» **Task requirements**
Quote the whole listing exactly. Leave the pictures out of your copy.

» **Supplied material**

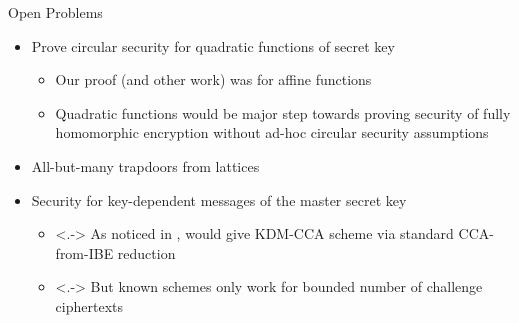 \documentclass{beamer}%
\begin{document}
\begin{frame}{Open Problems}
  \begin{itemize}
  \item<+-> Prove circular security for quadratic functions of secret key
    \begin{itemize}
    \item<+-> Our proof (and other work) was for affine functions \smallskip
    \item<+-> Quadratic functions would be major step towards proving
      security of fully homomorphic encryption without ad-hoc circular
      security assumptions
    \end{itemize}
  \item<+-> All-but-\alert{many} trapdoors  from lattices
    \item<+-> Security for key-dependent messages of the master secret
    key
    \begin{itemize}
    \item<.-> As noticed in , would give KDM-CCA
      scheme via standard CCA-from-IBE reduction 
    \item<.-> But known schemes only work for bounded number of
      challenge ciphertexts
    \end{itemize}
  \end{itemize}

  \medskip
\end{frame}
\end{document}
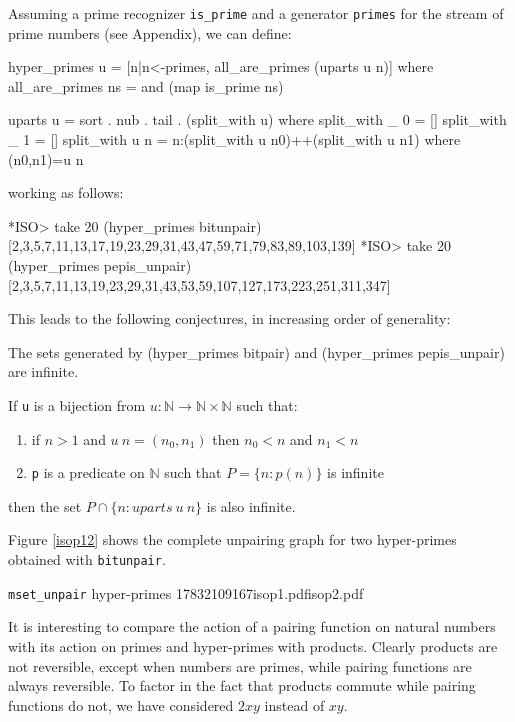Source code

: \documentclass[]{INCLUDES/llncs}
\begin{document}
Assuming a prime recognizer {\tt is\_prime} and a generator {\tt primes} 
for the stream of prime numbers (see Appendix), we can define:
\begin{code}
hyper_primes u = [n|n<-primes, all_are_primes (uparts u n)] where
  all_are_primes ns = and (map is_prime ns)
  
uparts u = sort . nub . tail . (split_with u) where
    split_with _ 0 = []
    split_with _ 1 = []
    split_with u n = n:(split_with u n0)++(split_with u n1) where
      (n0,n1)=u n  
\end{code}
working as follows:
\begin{codex}
*ISO> take 20 (hyper_primes bitunpair)
[2,3,5,7,11,13,17,19,23,29,31,43,47,59,71,79,83,89,103,139]
*ISO> take 20 (hyper_primes pepis_unpair)
[2,3,5,7,11,13,19,23,29,31,43,53,59,107,127,173,223,251,311,347]
\end{codex}
This leads to the following conjectures, in increasing order of
generality:
\begin{conj}
The sets generated by (hyper\_primes bitpair) and (hyper\_primes pepis\_unpair)
are infinite.
\end{conj}

\begin{conj}
If {\tt u} is a bijection from  $u:\mathbb{N} \rightarrow \mathbb{N} \times \mathbb{N}$ such that:
\begin{enumerate}
\item if $n>1$ and $u~n = (n_0,n_1)$ then $n_0 < n$ and $n_1<n$
\item  {\tt p} is a
predicate on $\mathbb{N}$ such that $P=\{n:p(n)\}$ is infinite
\end{enumerate}
then the set $P \cap \{n : {uparts}~u~n\}$ is also infinite.
\end{conj}

Figure \ref{isop12} %
shows the complete unpairing graph for two
hyper-primes obtained with {\tt bitunpair}.


{{\tt mset\_unpair} hyper-primes}
{1783}{2109167}{isop1.pdf}{isop2.pdf}

It is interesting to compare the action of a pairing function on natural
numbers with its action on primes and
hyper-primes with products. Clearly products are not reversible, except when numbers are primes,
while pairing functions are always reversible. To factor in the fact that
products commute while pairing functions do not, we have considered $2xy$
instead of $xy$.
\end{document}

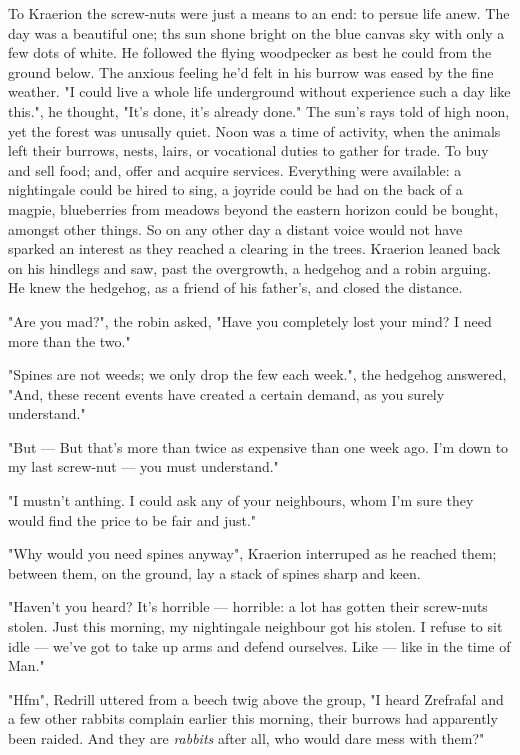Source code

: To Kraerion the screw-nuts were just a means to an end: to persue life anew. The day was a beautiful one; ths sun shone bright on the blue canvas sky with only a few dots of white. He followed the flying woodpecker as best he could from the ground below. The anxious feeling he'd felt in his burrow was eased by the fine weather.
  "I could live a whole life underground without experience such a day like this.", he thought, "It's done, it's already done."
The sun's rays told of high noon, yet the forest was unusally quiet. Noon was a time of activity, when the animals left their burrows, nests, lairs, or vocational duties to gather for trade. To buy and sell food; and, offer and acquire services. Everything were available: a nightingale could be hired to sing, a joyride could be had on the back of a magpie, blueberries from meadows beyond the eastern horizon could be bought, amongst other things.
  So on any other day a distant voice would not have sparked an interest as they reached a clearing in the trees. Kraerion leaned back on his hindlegs and saw, past the overgrowth, a hedgehog and a robin arguing. He knew the hedgehog, as a friend of his father's, and closed the distance.

"Are you mad?", the robin asked, "Have you completely lost your mind? I need more than the two."

"Spines are not weeds; we only drop the few each week.", the hedgehog answered, "And, these recent events have created a certain demand, as you surely understand."

"But — But that's more than twice as expensive than one week ago. I'm down to my last screw-nut — you must understand."

"I mustn't anthing. I could ask any of your neighbours, whom I'm sure they would find the price to be fair and just."

"Why would you need spines anyway", Kraerion interruped as he reached them; between them, on the ground, lay a stack of spines sharp and keen.

"Haven't you heard? It's horrible — horrible: a lot has gotten their screw-nuts stolen. Just this morning, my nightingale neighbour got his stolen. I refuse to sit idle — we've got to take up arms and defend ourselves. Like — like in the time of Man."

"Hfm", Redrill uttered from a beech twig above the group, "I heard Zrefrafal and a few other rabbits complain earlier this morning, their burrows had apparently been raided. And they are {\it rabbits} after all, who would dare mess with them?"

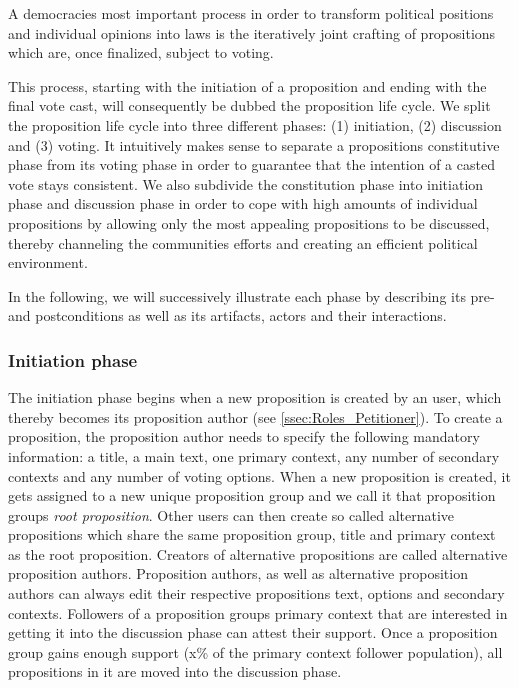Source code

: A democracies most important process in order to transform political positions and individual opinions into laws is the iteratively joint crafting of propositions which are, once finalized, subject to voting.

This process, starting with the initiation of a proposition and ending with the final vote cast, will consequently be dubbed the proposition life cycle.
We split the proposition life cycle into three different phases: (1) initiation, (2) discussion and (3) voting.
It intuitively makes sense to separate a propositions constitutive phase from its voting phase in order to guarantee that the intention of a casted vote stays consistent.
We also subdivide the constitution phase into initiation phase and discussion phase in order to cope with high amounts of individual propositions by allowing only the most appealing propositions to be discussed, thereby channeling the communities efforts and creating an efficient political environment.

In the following, we will successively illustrate each phase by describing its pre- and postconditions as well as its artifacts, actors and their interactions.

\subsubsection{Initiation phase}
\label{ssec:Lifecycle_Initiation}

The initiation phase begins when a new proposition is created by an user, which thereby becomes its proposition author (see \ref{ssec:Roles_Petitioner}).
To create a proposition, the proposition author needs to specify the following mandatory information: a title, a main text, one primary context, any number of secondary contexts and any number of voting options.
When a new proposition is created, it gets assigned to a new unique proposition group and we call it that proposition groups \emph{root proposition}.
Other users can then create so called alternative propositions which share the same proposition group, title and primary context as the root proposition.
Creators of alternative propositions are called alternative proposition authors.
Proposition authors, as well as alternative proposition authors can always edit their respective propositions text, options and secondary contexts.
Followers of a proposition groups primary context that are interested in getting it into the discussion phase can attest their support.
Once a proposition group gains enough support (x\% of the primary context follower population), all propositions in it are moved into the discussion phase.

» **Response area**
 \documentclass{beamer}%
\begin{document}
\begin{frame}{Open Problems}
  \begin{itemize}
  \item<+-> Prove circular security for quadratic functions of secret key
    \begin{itemize}
    \item<+-> Our proof (and other work) was for affine functions \smallskip
    \item<+-> Quadratic functions would be major step towards proving
      security of fully homomorphic encryption without ad-hoc circular
      security assumptions
    \end{itemize}
  \item<+-> All-but-\alert{many} trapdoors  from lattices
    \item<+-> Security for key-dependent messages of the master secret
    key
    \begin{itemize}
    \item<.-> As noticed in , would give KDM-CCA
      scheme via standard CCA-from-IBE reduction 
    \item<.-> But known schemes only work for bounded number of
      challenge ciphertexts
    \end{itemize}
  \end{itemize}

  \medskip
\end{frame}
\end{document}
Source code

: \documentclass[]{INCLUDES/llncs}
\begin{document}
Assuming a prime recognizer {\tt is\_prime} and a generator {\tt primes} 
for the stream of prime numbers (see Appendix), we can define:
\begin{code}
hyper_primes u = [n|n<-primes, all_are_primes (uparts u n)] where
  all_are_primes ns = and (map is_prime ns)
  
uparts u = sort . nub . tail . (split_with u) where
    split_with _ 0 = []
    split_with _ 1 = []
    split_with u n = n:(split_with u n0)++(split_with u n1) where
      (n0,n1)=u n  
\end{code}
working as follows:
\begin{codex}
*ISO> take 20 (hyper_primes bitunpair)
[2,3,5,7,11,13,17,19,23,29,31,43,47,59,71,79,83,89,103,139]
*ISO> take 20 (hyper_primes pepis_unpair)
[2,3,5,7,11,13,19,23,29,31,43,53,59,107,127,173,223,251,311,347]
\end{codex}
This leads to the following conjectures, in increasing order of
generality:
\begin{conj}
The sets generated by (hyper\_primes bitpair) and (hyper\_primes pepis\_unpair)
are infinite.
\end{conj}

\begin{conj}
If {\tt u} is a bijection from  $u:\mathbb{N} \rightarrow \mathbb{N} \times \mathbb{N}$ such that:
\begin{enumerate}
\item if $n>1$ and $u~n = (n_0,n_1)$ then $n_0 < n$ and $n_1<n$
\item  {\tt p} is a
predicate on $\mathbb{N}$ such that $P=\{n:p(n)\}$ is infinite
\end{enumerate}
then the set $P \cap \{n : {uparts}~u~n\}$ is also infinite.
\end{conj}

Figure \ref{isop12} %
shows the complete unpairing graph for two
hyper-primes obtained with {\tt bitunpair}.


{{\tt mset\_unpair} hyper-primes}
{1783}{2109167}{isop1.pdf}{isop2.pdf}

It is interesting to compare the action of a pairing function on natural
numbers with its action on primes and
hyper-primes with products. Clearly products are not reversible, except when numbers are primes,
while pairing functions are always reversible. To factor in the fact that
products commute while pairing functions do not, we have considered $2xy$
instead of $xy$.
\end{document}

Source code

: To Kraerion the screw-nuts were just a means to an end: to persue life anew. The day was a beautiful one; ths sun shone bright on the blue canvas sky with only a few dots of white. He followed the flying woodpecker as best he could from the ground below. The anxious feeling he'd felt in his burrow was eased by the fine weather.
  "I could live a whole life underground without experience such a day like this.", he thought, "It's done, it's already done."
The sun's rays told of high noon, yet the forest was unusally quiet. Noon was a time of activity, when the animals left their burrows, nests, lairs, or vocational duties to gather for trade. To buy and sell food; and, offer and acquire services. Everything were available: a nightingale could be hired to sing, a joyride could be had on the back of a magpie, blueberries from meadows beyond the eastern horizon could be bought, amongst other things.
  So on any other day a distant voice would not have sparked an interest as they reached a clearing in the trees. Kraerion leaned back on his hindlegs and saw, past the overgrowth, a hedgehog and a robin arguing. He knew the hedgehog, as a friend of his father's, and closed the distance.

"Are you mad?", the robin asked, "Have you completely lost your mind? I need more than the two."

"Spines are not weeds; we only drop the few each week.", the hedgehog answered, "And, these recent events have created a certain demand, as you surely understand."

"But — But that's more than twice as expensive than one week ago. I'm down to my last screw-nut — you must understand."

"I mustn't anthing. I could ask any of your neighbours, whom I'm sure they would find the price to be fair and just."

"Why would you need spines anyway", Kraerion interruped as he reached them; between them, on the ground, lay a stack of spines sharp and keen.

"Haven't you heard? It's horrible — horrible: a lot has gotten their screw-nuts stolen. Just this morning, my nightingale neighbour got his stolen. I refuse to sit idle — we've got to take up arms and defend ourselves. Like — like in the time of Man."

"Hfm", Redrill uttered from a beech twig above the group, "I heard Zrefrafal and a few other rabbits complain earlier this morning, their burrows had apparently been raided. And they are {\it rabbits} after all, who would dare mess with them?"

Source code

: A democracies most important process in order to transform political positions and individual opinions into laws is the iteratively joint crafting of propositions which are, once finalized, subject to voting.

This process, starting with the initiation of a proposition and ending with the final vote cast, will consequently be dubbed the proposition life cycle.
We split the proposition life cycle into three different phases: (1) initiation, (2) discussion and (3) voting.
It intuitively makes sense to separate a propositions constitutive phase from its voting phase in order to guarantee that the intention of a casted vote stays consistent.
We also subdivide the constitution phase into initiation phase and discussion phase in order to cope with high amounts of individual propositions by allowing only the most appealing propositions to be discussed, thereby channeling the communities efforts and creating an efficient political environment.

In the following, we will successively illustrate each phase by describing its pre- and postconditions as well as its artifacts, actors and their interactions.

\subsubsection{Initiation phase}
\label{ssec:Lifecycle_Initiation}

The initiation phase begins when a new proposition is created by an user, which thereby becomes its proposition author (see \ref{ssec:Roles_Petitioner}).
To create a proposition, the proposition author needs to specify the following mandatory information: a title, a main text, one primary context, any number of secondary contexts and any number of voting options.
When a new proposition is created, it gets assigned to a new unique proposition group and we call it that proposition groups \emph{root proposition}.
Other users can then create so called alternative propositions which share the same proposition group, title and primary context as the root proposition.
Creators of alternative propositions are called alternative proposition authors.
Proposition authors, as well as alternative proposition authors can always edit their respective propositions text, options and secondary contexts.
Followers of a proposition groups primary context that are interested in getting it into the discussion phase can attest their support.
Once a proposition group gains enough support (x\% of the primary context follower population), all propositions in it are moved into the discussion phase.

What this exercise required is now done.